Quick guide for Root Cause Analysis

Ankit Madhukar
4 min readMar 20, 2022
Photo by UX Indonesia on Unsplash

As Wikipedia states: Root Cause Analysis (RCA) is a method of problem-solving used for identifying the root causes of faults or problems.

It can be decomposed into four steps

  1. Identify and describe the problem clearly
  2. Establish a timeline from normal situation up to the time the problem occurred
  3. Distinguish between the root cause and other causal factors
  4. Establish a causal graph between the root cause and the problem

From our analytics point of view, let me add an additional step here: Document the findings for future reference.

Let's take this instance

Original Image

From the area chart above we have a scenario where we saw this dip in orders on the 24th. As we can see that this is an irregular behavior, we want to study this and share the findings with business users, so that required steps can be taken to rectify this.

Broadly speaking there are two of dealing with faults, errors, or problems (Wikipedia)

  1. Reactive Management: Reacting quickly after the problem occurs. In our case the ‘quickly’ is as soon as data is available in our reports. In very sensitive cases, we have to build systems that identify the faults quickly and send our alerts, as for reports, there is a delay in getting the data (when the fault/problem occurred) and reflecting it in reports. In our case, let’s take a bigger window to solve the problem, for ease of demonstration
  2. Proactive Management: It means preventing the problem from occurring. In a real-world scenario (especially with data pipelines) it’s difficult to practice this, especially when data is so dynamic. But based on our findings from reactive management and resolution, we can tweak our solution to be proactive and ready, when a similar issue occurs

We can now define the problem statement: why did the number of orders decrease on the 24th?

STEP 1: Is the data correct?

Before dwelling deep into what caused the dip, we should make sure that the data represented in the report is correct. A few of the situations that can cause the report to show inaccurate numbers include

  1. Change in the metric definition: If the business logic for defining the KPI changes, we might see changes in the report.
  2. Reporting Tool update: In various tools, we have extracts that might not have been updated for the latest date.
  3. Data source changes: Are the views at the data source updated, any failed ETL pipelines which might have reduced orders volume on 12th

We can create a checklist for all these tests. For any irregularities that we find in the future, it’s best to check these before moving on to the next steps.

Let’s say we did all the checks and found no issues with data. The decline in order is an actual event. We can now move on to the next step

STEP 2: Checking Platform Changes

Are there any recent changes to your website or change? Is the decline observed only for mobile users, for any particular mobile os, or is spread throughout? Were there any new features added to the platform? These questions help us pinpoint if platform changes made it difficult for customers to make orders. For eg let’s say you had an issue with credit card payments because of recent changes to payment gateway settings. When you split order by payment type you would be able to see this clearly.

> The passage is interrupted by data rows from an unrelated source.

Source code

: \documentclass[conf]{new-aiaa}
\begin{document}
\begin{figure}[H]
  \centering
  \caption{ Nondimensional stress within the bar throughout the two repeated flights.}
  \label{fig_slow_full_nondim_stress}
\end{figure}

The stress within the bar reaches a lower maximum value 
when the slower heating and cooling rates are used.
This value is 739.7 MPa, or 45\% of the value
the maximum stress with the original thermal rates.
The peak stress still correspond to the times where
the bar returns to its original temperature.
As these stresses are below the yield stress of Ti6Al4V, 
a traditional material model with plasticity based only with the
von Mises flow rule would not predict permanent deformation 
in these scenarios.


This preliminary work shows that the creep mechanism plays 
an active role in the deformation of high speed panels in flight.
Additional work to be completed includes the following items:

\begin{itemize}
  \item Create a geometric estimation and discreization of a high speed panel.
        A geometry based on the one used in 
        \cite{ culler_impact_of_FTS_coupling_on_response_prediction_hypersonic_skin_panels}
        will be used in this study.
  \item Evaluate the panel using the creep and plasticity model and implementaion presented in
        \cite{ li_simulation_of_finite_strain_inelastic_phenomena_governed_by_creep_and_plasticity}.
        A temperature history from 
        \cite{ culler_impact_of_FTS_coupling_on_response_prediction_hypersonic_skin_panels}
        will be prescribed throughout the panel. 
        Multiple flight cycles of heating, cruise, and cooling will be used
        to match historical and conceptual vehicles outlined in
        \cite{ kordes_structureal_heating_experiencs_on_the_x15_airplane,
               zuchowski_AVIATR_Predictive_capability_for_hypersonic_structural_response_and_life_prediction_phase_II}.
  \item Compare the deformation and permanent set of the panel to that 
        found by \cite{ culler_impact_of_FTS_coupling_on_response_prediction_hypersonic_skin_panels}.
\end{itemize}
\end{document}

Till now we have complete control over what tests we can do. Moving on to the next steps, it would require a wide range of tests till we get to a solution and the difficulty would increase as we move to outer causal elements.

Step 3:Causes

  1. Is the decline seasonal? For eg on Christmas, National holidays people order less from my website, as I can confirm from the previous year’s data. If we are maintaining history(which we should) this would be an easy check. It’s a good practice to maintain documentation for these seasonal trends and trigger calendar dates where orders decline
  2. DrillDown by categories. We can breakdown the decline in orders by different attributes like geography, product types, user types to see if it is any particular segment that’s affected or if it is concentrated for some attribute. For eg, we can have a case where the decline was majorly caused by decreased orders from India. We can then focus our analysis in that direction. It’s a similar exercise we did for payment types when reviewing platform changes
  3. Price Change: Is there any recent changes to prices, or new pricing strategy
  4. A new competitor: Is there a new competitor in the market, or any promotions/sales running there, that might have caused outflux of your customers to your competition
Putting it all together | Original Image

Once we have identified the root cause we should document it with previous Root cause Analysis (RCA) experiments, which can be used as a reference later on. Platform and data checks are easier to streamline and standardize, while external changes, including changed user behavior are different to measure and analyze.

--

--